The bull—Marcus's father's prized carving from that year in Spain—glared at them from the mantelpiece. A symbol of stubborn strength, or perhaps just blind aggression. Marcus had inherited that particular quality. The refusal to admit when something was broken beyond repair. The instinct to charge forward even when the arena was empty.

"It's just a rough patch. Everyone goes through this."

"Seven years is not a patch, Marcus. It's the whole damn quilt." She stood up, smoothing her dress. Her hat—straw, wide-brimmed, the one he'd bought her in Mexico during that last week they were truly happy—sat on her head like a crown of something finished.

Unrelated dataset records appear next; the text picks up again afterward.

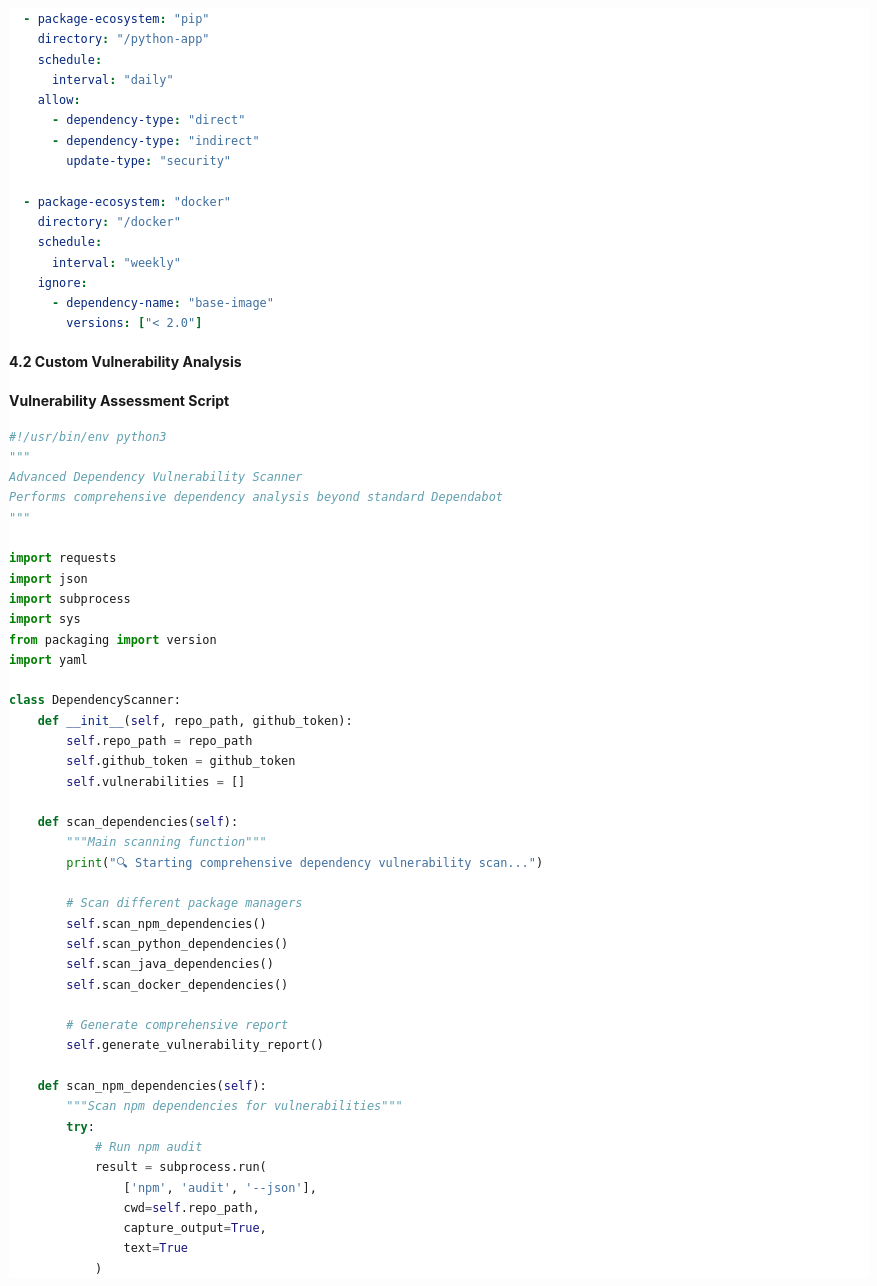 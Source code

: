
 ```yaml
  - package-ecosystem: "pip"
    directory: "/python-app"
    schedule:
      interval: "daily"
    allow:
      - dependency-type: "direct"
      - dependency-type: "indirect"
        update-type: "security"
    
  - package-ecosystem: "docker"
    directory: "/docker"
    schedule:
      interval: "weekly"
    ignore:
      - dependency-name: "base-image"
        versions: ["< 2.0"]
```

#### 4.2 Custom Vulnerability Analysis

**Vulnerability Assessment Script**
```python
#!/usr/bin/env python3
"""
Advanced Dependency Vulnerability Scanner
Performs comprehensive dependency analysis beyond standard Dependabot
"""

import requests
import json
import subprocess
import sys
from packaging import version
import yaml

class DependencyScanner:
    def __init__(self, repo_path, github_token):
        self.repo_path = repo_path
        self.github_token = github_token
        self.vulnerabilities = []
        
    def scan_dependencies(self):
        """Main scanning function"""
        print("🔍 Starting comprehensive dependency vulnerability scan...")
        
        # Scan different package managers
        self.scan_npm_dependencies()
        self.scan_python_dependencies()
        self.scan_java_dependencies()
        self.scan_docker_dependencies()
        
        # Generate comprehensive report
        self.generate_vulnerability_report()
        
    def scan_npm_dependencies(self):
        """Scan npm dependencies for vulnerabilities"""
        try:
            # Run npm audit
            result = subprocess.run(
                ['npm', 'audit', '--json'],
                cwd=self.repo_path,
                capture_output=True,
                text=True
            )
```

The baseball announcer cheered a home run. The irony was not lost on either of them.

"I'll come back Monday," she said. "To get my things."

Marcus nodded, unable to speak. His iphone buzzed again—work, probably. Always something to distract him from what was actually happening. From what he'd let happen through sheer inertia and the cowardly comfort of assuming there would always be another inning.

She walked out. The door didn't slam. That would have been too dramatic, too final. It just clicked shut with the quiet certainty of something that had been decided long before tonight.

Marcus sat alone as the baseball game ended. The statue of the bull watched him, impassive and judgmentless. On the sofa, Elena's hat remained where she'd been sitting, like a ghost of the life they'd almost managed to build together.

He picked up his iphone. Scrolled through notifications. Nothing from her. Nothing from anyone who actually mattered.

The room felt enormous. He felt very small. And somewhere beneath it all, he understood that this wasn't an ending at all—it was merely the uncomfortable truth, finally faced.